WATCH: ‘That story went through me like a spear’: Founder, director of Legacy Project Chicago speaks about poignant inspiration behind it

legacy project
The Legacy Walk lies along North Halsted Street in Boystown, Chicago. (Ivy Fan/Medill)

By Ivy Fan
Medill Reports

The Legacy Project, a nonprofit organization dedicated to honor the accomplishments of LGBTQ people around the world, celebrates its 10th anniversary this year. Watch the video to find out more about this award-winning work, including its history and a rocky personal journey of its founder, Victor Salvo. 

For the photos and clips in the video, the credit goes to

Video Transcript:

VICTOR SALVO: I lived through the worst of the AIDS epidemic, and all I could think of is if people in the world knew that people like Michelangelo and Eleanor Roosevelt and Josephine Baker and all these folks were part of the LGBTQ community, maybe they wouldn’t hate us so much, maybe they wouldn’t, they wouldn’t want us to die from this plague.

I am a survivor of multiple suicide attempts when I was a juvenile and teenager.
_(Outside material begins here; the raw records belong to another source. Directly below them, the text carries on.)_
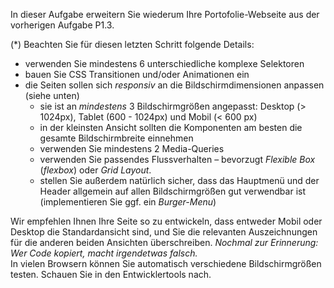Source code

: <!-- Praktukumsaufgabe 1.4 -->

In dieser Aufgabe erweitern Sie wiederum Ihre Portofolie-Webseite aus der vorherigen Aufgabe P1.3.

(*) Beachten Sie für diesen letzten Schritt folgende Details:
- verwenden Sie mindestens 6 unterschiedliche komplexe Selektoren
- bauen Sie CSS Transitionen und/oder Animationen ein
- die Seiten sollen sich *responsiv* an die Bildschirmdimensionen anpassen (siehe unten)
  - sie ist an *mindestens* 3 Bildschirmgrößen angepasst: Desktop (> 1024px), Tablet (600 - 1024px) und Mobil (< 600 px)
  - in der kleinsten Ansicht sollten die Komponenten am besten die gesamte Bildschirmbreite einnehmen
  - verwenden Sie mindestens 2 Media-Queries
  - verwenden Sie passendes Flussverhalten – bevorzugt *Flexible Box* (*flexbox*) oder *Grid Layout*.
  - stellen Sie außerdem natürlich sicher, dass das Hauptmenü und der Header allgemein auf allen Bildschirmgrößen gut verwendbar ist (implementieren Sie ggf. ein *Burger-Menu*)

Wir empfehlen Ihnen Ihre Seite so zu entwickeln, dass entweder Mobil oder Desktop die Standardansicht sind, und Sie die relevanten Auszeichnungen für die anderen beiden Ansichten überschreiben. _Nochmal zur Erinnerung: Wer Code kopiert, macht irgendetwas falsch._  
In vielen Browsern können Sie automatisch verschiedene Bildschirmgrößen testen. Schauen Sie in den Entwicklertools nach.
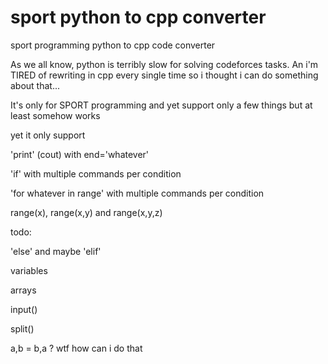 # sport python to cpp converter
sport programming python to cpp code converter

As we all know, python is terribly slow for solving codeforces tasks. An i'm TIRED of rewriting in cpp every single time so i thought i can do something about that...

It's only for SPORT programming and yet support only a few things but at least somehow works

yet it only support

'print' (cout) with end='whatever'

'if' with multiple commands per condition

'for whatever in range' with multiple commands per condition

range(x), range(x,y) and range(x,y,z)


todo:

'else' and maybe 'elif'

variables

arrays

input() 

split()

a,b = b,a ? wtf how can i do that
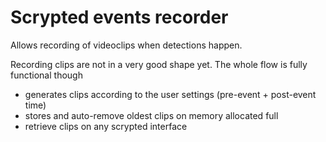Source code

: # Scrypted events recorder

Allows recording of videoclips when detections happen. 

Recording clips are not in a very good shape yet. The whole flow is fully functional though
- generates clips according to the user settings (pre-event + post-event time)
- stores and auto-remove oldest clips on memory allocated full
- retrieve clips on any scrypted interface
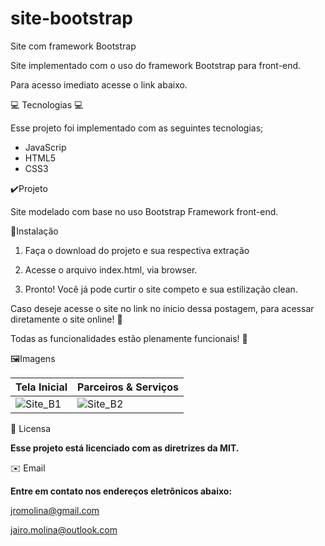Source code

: # site-bootstrap
Site com framework Bootstrap

Site implementado com o uso do framework Bootstrap para front-end.

Para acesso imediato acesse o link abaixo.

:computer: Tecnologias :computer:

Esse projeto foi implementado com as seguintes tecnologias;
 * JavaScrip
 * HTML5
 * CSS3
 
✔️Projeto

Site modelado com base no uso Bootstrap Framework front-end.

🚩Instalação

1. Faça o download do projeto e sua respectiva extração

2. Acesse o arquivo index.html, via browser.

3. Pronto! Você já pode curtir o site competo e sua estilização clean. 

Caso deseje acesse o site no link no inicio dessa postagem, para acessar diretamente o site online! :minidisc:

Todas as funcionalidades estão plenamente funcionais! :dart:

🖼️Imagens

| Tela Inicial | Parceiros & Serviços | 
|---|---|
| ![Site_B1](https://user-images.githubusercontent.com/30197988/99709819-87f29500-2a7e-11eb-802c-7f2f05b5cb1b.png) | ![Site_B2](https://user-images.githubusercontent.com/30197988/99710311-27b02300-2a7f-11eb-803c-daae87c48b77.png) | 


📃 Licensa

**Esse projeto está licenciado com as diretrizes da MIT.**

✉️ Email

**Entre em contato nos endereços eletrônicos abaixo:**

jromolina@gmail.com

jairo.molina@outlook.com
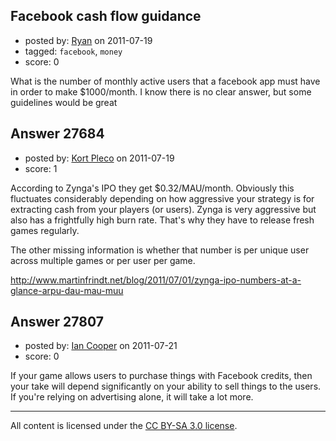 ## Facebook cash flow guidance

- posted by: [Ryan](https://stackexchange.com/users/-1/12068-ryan) on 2011-07-19
- tagged: `facebook`, `money`
- score: 0

What is the number of monthly active users that a facebook app must have in order to make $1000/month. I know there is no clear answer, but some guidelines would be great


## Answer 27684

- posted by: [Kort Pleco](https://stackexchange.com/users/-1/7876-kort-pleco) on 2011-07-19
- score: 1

According to Zynga's IPO they get $0.32/MAU/month. Obviously this fluctuates considerably depending on how aggressive your strategy is for extracting cash from your players (or users). Zynga is very aggressive but also has a frightfully high burn rate. That's why they have to release fresh games regularly. 

The other missing information is whether that number is per unique user across multiple games or per user per game. 

http://www.martinfrindt.net/blog/2011/07/01/zynga-ipo-numbers-at-a-glance-arpu-dau-mau-muu


## Answer 27807

- posted by: [Ian Cooper](https://stackexchange.com/users/-1/11919-ian-cooper) on 2011-07-21
- score: 0

If your game allows users to purchase things with Facebook credits, then your take will depend significantly on your ability to sell things to the users.  If you're relying on advertising alone, it will take a lot more.



---

All content is licensed under the [CC BY-SA 3.0 license](https://creativecommons.org/licenses/by-sa/3.0/).
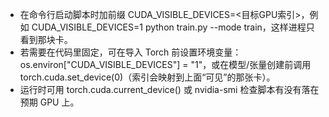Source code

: - 在命令行启动脚本时加前缀 CUDA_VISIBLE_DEVICES=<目标GPU索引>，例如 CUDA_VISIBLE_DEVICES=1 python train.py --mode
train，这样进程只看到那块卡。
- 若需要在代码里固定，可在导入 Torch 前设置环境变量：os.environ["CUDA_VISIBLE_DEVICES"] = "1"，或在模型/张量创建前调用
torch.cuda.set_device(0)（索引会映射到上面“可见”的那张卡）。
- 运行时可用 torch.cuda.current_device() 或 nvidia-smi 检查脚本有没有落在预期 GPU 上。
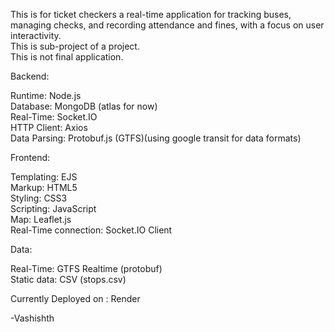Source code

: This is for ticket checkers a real-time application for tracking buses, managing checks, and recording attendance and fines, with a focus on user interactivity.  
This is sub-project of a project.  
This is not final application.  
  
  
Backend:  

Runtime: Node.js  
Database: MongoDB (atlas for now)  
Real-Time: Socket.IO  
HTTP Client: Axios  
Data Parsing: Protobuf.js (GTFS)(using google transit for data formats)  

Frontend:  

Templating: EJS  
Markup: HTML5  
Styling: CSS3  
Scripting: JavaScript  
Map: Leaflet.js  
Real-Time connection: Socket.IO Client  

  
Data:  
  
Real-Time: GTFS Realtime (protobuf)  
Static data: CSV (stops.csv)  


Currently Deployed on : Render  
  
-Vashishth  

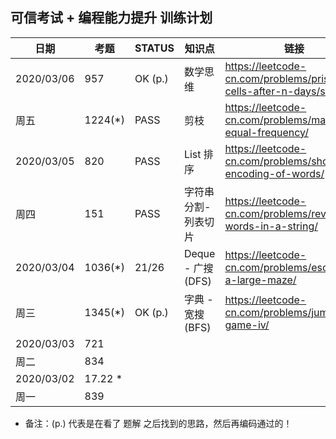 ## 可信考试 + 编程能力提升 训练计划


| 日期 | 考题 | STATUS | 知识点 | 链接 | 
| ----------| ---- | --- | --- | ----|
| 2020/03/06 | 957 | OK (p.) | 数学思维 | https://leetcode-cn.com/problems/prison-cells-after-n-days/solution/
| 周五 | 1224(*) | PASS | 剪枝 | https://leetcode-cn.com/problems/maximum-equal-frequency/
| 2020/03/05 | 820 | PASS | List 排序 | https://leetcode-cn.com/problems/short-encoding-of-words/
| 周四 | 151 | PASS | 字符串分割-列表切片 | https://leetcode-cn.com/problems/reverse-words-in-a-string/
| 2020/03/04 | 1036(*) | 21/26 | Deque - 广搜 (DFS) | https://leetcode-cn.com/problems/escape-a-large-maze/
| 周三 | 1345(*) | OK (p.) | 字典 - 宽搜 (BFS) | https://leetcode-cn.com/problems/jump-game-iv/
| 2020/03/03 | 721 |
| 周二 | 834 |
| 2020/03/02 | 17.22 * |
| 周一 | 839 |

* 备注：(p.) 代表是在看了 题解 之后找到的思路，然后再编码通过的！
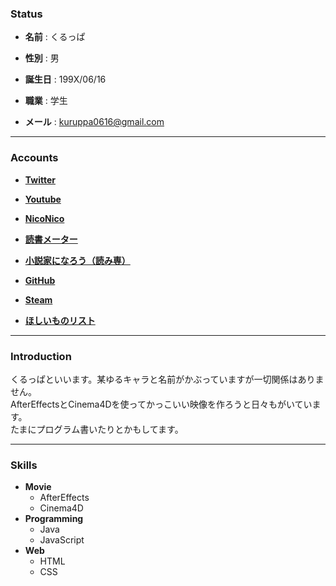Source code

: ### Status
+ **名前** : くるっぱ

+ **性別** : 男

+ **誕生日** : 199X/06/16

+ **職業** : 学生

+ **メール** :  <a href="mailto:&#107;&#117;&#114;&#117;&#112;&#112;&#97;&#48;&#54;&#49;&#54;&#64;&#103;&#109;&#97;&#105;&#108;&#46;&#99;&#111;&#109;">&#107;&#117;&#114;&#117;&#112;&#112;&#97;&#48;&#54;&#49;&#54;&#64;&#103;&#109;&#97;&#105;&#108;&#46;&#99;&#111;&#109;</a>

****

  
  ### Accounts
+ [**Twitter**](https://twitter.com/kuruppa0616)

+ [**Youtube**](https://www.youtube.com/user/kuruppa0616)

+ [**NicoNico**](http://www.nicovideo.jp/user/17150151)

+ [**読書メーター**](http://bookmeter.com/u/562222)

+ [**小説家になろう（読み専）**](http://mypage.syosetu.com/270376/)

+ [**GitHub**](https://github.com/kuruppa0616)

+ [**Steam**](http://steamcommunity.com/id/kuruppa0616/)

+ [**ほしいものリスト**](http://amzn.asia/6ulBKon)

****

### Introduction
くるっぱといいます。某ゆるキャラと名前がかぶっていますが一切関係はありません。  
AfterEffectsとCinema4Dを使ってかっこいい映像を作ろうと日々もがいています。  
たまにプログラム書いたりとかもしてます。
    
****

### Skills
+ **Movie**
    + AfterEffects
    + Cinema4D
+ **Programming**
    + Java
    + JavaScript
+ **Web**
    + HTML
    + CSS

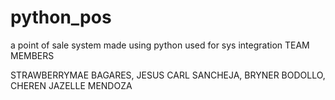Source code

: # python_pos
 a point of sale system made using python used for sys integration
TEAM MEMBERS

STRAWBERRYMAE BAGARES,
JESUS CARL SANCHEJA,
BRYNER BODOLLO,
CHEREN JAZELLE MENDOZA
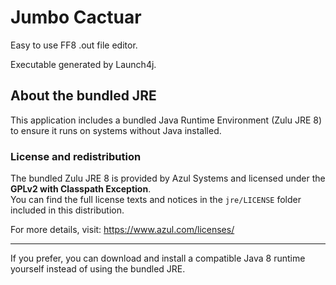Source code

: # Jumbo Cactuar

Easy to use FF8 .out file editor.  

Executable generated by Launch4j.  

## About the bundled JRE

This application includes a bundled Java Runtime Environment (Zulu JRE 8) to ensure it runs on systems without Java installed.

### License and redistribution

The bundled Zulu JRE 8 is provided by Azul Systems and licensed under the **GPLv2 with Classpath Exception**.  
You can find the full license texts and notices in the `jre/LICENSE` folder included in this distribution.

For more details, visit: https://www.azul.com/licenses/

---

If you prefer, you can download and install a compatible Java 8 runtime yourself instead of using the bundled JRE.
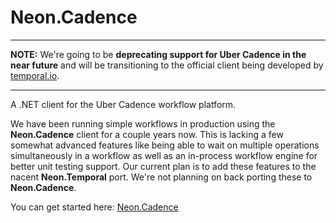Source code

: ﻿Neon.Cadence
============

---

**NOTE:** We're going to be **deprecating support for Uber Cadence in the near future** and will be transitioning to the official client being developed by [temporal.io](https://temporal.io/).

---

A .NET client for the Uber Cadence workflow platform.

We have been running simple workflows in production using the **Neon.Cadence** client for a couple years now.  This is lacking a few somewhat advanced features like being able to wait on multiple operations simultaneously in a workflow as well as an in-process workflow engine for better unit testing support. Our current plan is to add these features to the nacent **Neon.Temporal** port.  We're not planning on back porting these to **Neon.Cadence**.

You can get started here: [Neon.Cadence](https://doc.neonkube.com/Neon.Cadence-Overview.htm)
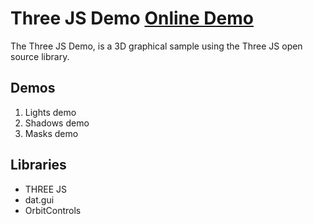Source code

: # Three JS Demo [Online Demo](https://andygarcia86.github.io/three-js-demo/)

The Three JS Demo, is a 3D graphical sample using the Three JS open source library.

## Demos 

1. Lights demo
2. Shadows demo
3. Masks demo

## Libraries

- THREE JS
- dat.gui
- OrbitControls

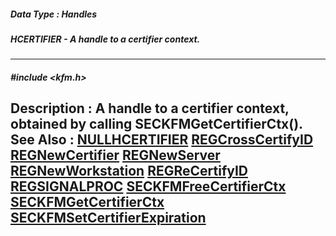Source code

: ##### Data Type : Handles
##### HCERTIFIER - A handle to a certifier context.
---
##### #include <kfm.h>
**Description :**
A handle to a certifier context, obtained by calling SECKFMGetCertifierCtx().
**See Also :**
[NULLHCERTIFIER](D:/md_files/NULLHCERTIFIER.md)
[REGCrossCertifyID](D:/md_files/REGCrossCertifyID.md)
[REGNewCertifier](D:/md_files/REGNewCertifier.md)
[REGNewServer](D:/md_files/REGNewServer.md)
[REGNewWorkstation](D:/md_files/REGNewWorkstation.md)
[REGReCertifyID](D:/md_files/REGReCertifyID.md)
[REGSIGNALPROC](D:/md_files/REGSIGNALPROC.md)
[SECKFMFreeCertifierCtx](D:/md_files/SECKFMFreeCertifierCtx.md)
[SECKFMGetCertifierCtx](D:/md_files/SECKFMGetCertifierCtx.md)
[SECKFMSetCertifierExpiration](D:/md_files/SECKFMSetCertifierExpiration.md)
---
And when I read the story of Alan Turing, and all he contributed to the world, and then that he was driven to suicide, that story went through me like a spear.

The idea came to us in 1987, at the National March on Washington, for what was at the time just lesbian and gay rights. And we were kind of struck by the fact that we’re participating in living history. And yet at the same time, none of us knew anything about our actual history. So that was when we started talking about we wish that there was some way to learn about it in school and never thinking that that would ever be an option. We figured, you know, if there could be memorials to people, then passersby and future gay people would be able to stop and read them the same way we read memorials about anybody.

BRIANNA VAN SHOYCK: I’ve worked here for five years, and I’ve always walked up and down Halsted. So I have lots of interactions with them. I don’t ever, like, really stop and read the plaques, per se. But yeah, I think they’re super important part of, like, queer history, and, like commemorating queer history and queer icons like that.

SALVO: The database contains all the people who will eventually be going up there, suggested just from people all over the world send us suggestions.

CLIP: Illinois, along with the city of Springfield congratulate the Legacy Walk and the LGBT Springfield community, and recognize the positive impact each individual and organization has had in our community and in the lives of the individuals and families that they have impacted and treating everybody equally.

SALVO: As any minority community knows, your history is really all you’ve got, your history and your culture. And you have to stick together and use that as your starting point. We didn’t even have our history, you know, we were basically cast to the wind and at the mercy of the dominant culture all along. For me, in working with youth today, I talked about my suicide attempts on our guided tours with schoolchildren, because as much as they’re on a field trip, and they’re having fun, and they’re with all their friends and they’re being all gay and everything, no one knows which one of those kids that night before was considering suicide.